Eastender was withdrawn by stewards a few hours before the race after a routine stable inspection.
Chief steward Johan Petzer said that stewards "were concerned with some raceday treatment practices in relation to Eastender" and ordered the horse be scratched to "protect the integrity of racing."
However owner Denise Martin, one of Australia's leading syndicators based in Sydney, said all owners were totally satisfied nothing untoward had taken place and trainer Barry Campbell had their full support.
"The owners, all 13 of them, are 110 per cent behind our trainer," she said.
"Nothing was administered to the horse."
Martin said she didn't know whether anything had been found on the premises where Eastender was temporarily stabled and that would be up to the stewards to clarify at an appropriate time.
"The owners are upset and feel for Barry (Campbell) but no-one has 'gone to ground' as some people are suggesting," she said.
"Barry couldn't be contacted because the stewards took his phone and I was in transit from Adelaide to Sydney."
Martin said although everyone was disappointed that Eastender couldn't take his place in the field, he would have faced a difficult task had he started.
"As it turned out, it was a slowly-run race and it would have been hard for him to come from the back of the field carrying 58kg," she said.

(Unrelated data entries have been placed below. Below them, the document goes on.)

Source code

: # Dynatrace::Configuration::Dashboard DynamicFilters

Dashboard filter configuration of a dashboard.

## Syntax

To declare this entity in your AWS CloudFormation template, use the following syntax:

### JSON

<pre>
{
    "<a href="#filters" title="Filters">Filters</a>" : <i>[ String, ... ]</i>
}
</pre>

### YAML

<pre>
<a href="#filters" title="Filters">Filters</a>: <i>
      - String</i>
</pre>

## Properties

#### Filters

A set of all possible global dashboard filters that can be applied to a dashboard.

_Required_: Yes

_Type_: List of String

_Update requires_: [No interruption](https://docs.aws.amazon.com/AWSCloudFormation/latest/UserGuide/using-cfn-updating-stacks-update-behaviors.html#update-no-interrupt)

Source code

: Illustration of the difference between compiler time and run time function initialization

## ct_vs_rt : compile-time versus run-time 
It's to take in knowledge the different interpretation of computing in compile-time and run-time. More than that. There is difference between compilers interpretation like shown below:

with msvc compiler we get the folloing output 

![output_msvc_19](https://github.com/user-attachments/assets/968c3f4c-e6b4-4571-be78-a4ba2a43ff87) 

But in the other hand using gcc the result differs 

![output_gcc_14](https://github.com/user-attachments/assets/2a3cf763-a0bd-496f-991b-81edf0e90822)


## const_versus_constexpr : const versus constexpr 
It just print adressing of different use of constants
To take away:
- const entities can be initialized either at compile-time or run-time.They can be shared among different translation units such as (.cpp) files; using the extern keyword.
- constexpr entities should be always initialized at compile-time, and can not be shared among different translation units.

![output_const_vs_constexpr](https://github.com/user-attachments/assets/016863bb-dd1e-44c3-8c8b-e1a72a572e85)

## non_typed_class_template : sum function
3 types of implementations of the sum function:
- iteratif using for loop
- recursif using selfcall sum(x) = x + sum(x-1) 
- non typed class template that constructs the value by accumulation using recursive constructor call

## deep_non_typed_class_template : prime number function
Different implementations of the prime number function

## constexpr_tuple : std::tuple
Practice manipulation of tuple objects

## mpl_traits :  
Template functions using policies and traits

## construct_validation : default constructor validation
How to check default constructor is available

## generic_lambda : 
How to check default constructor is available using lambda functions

Martin said Eastender would be returning to Tasmania on Wednesday for a short break but his all-conquering season - including wins in the Devonport, Hobart and Launceston Cups - was not over.
"He'll have a nice two-week rest at Armidale Stud then Barry will get him ready for a race in Melbourne leading up to the Andrew Ramsden (at Flemington on May 25)," the owner said.
The $400,000 Andrew Ramsden over 2800m gives the winner automatic entry into the Melbourne Cup.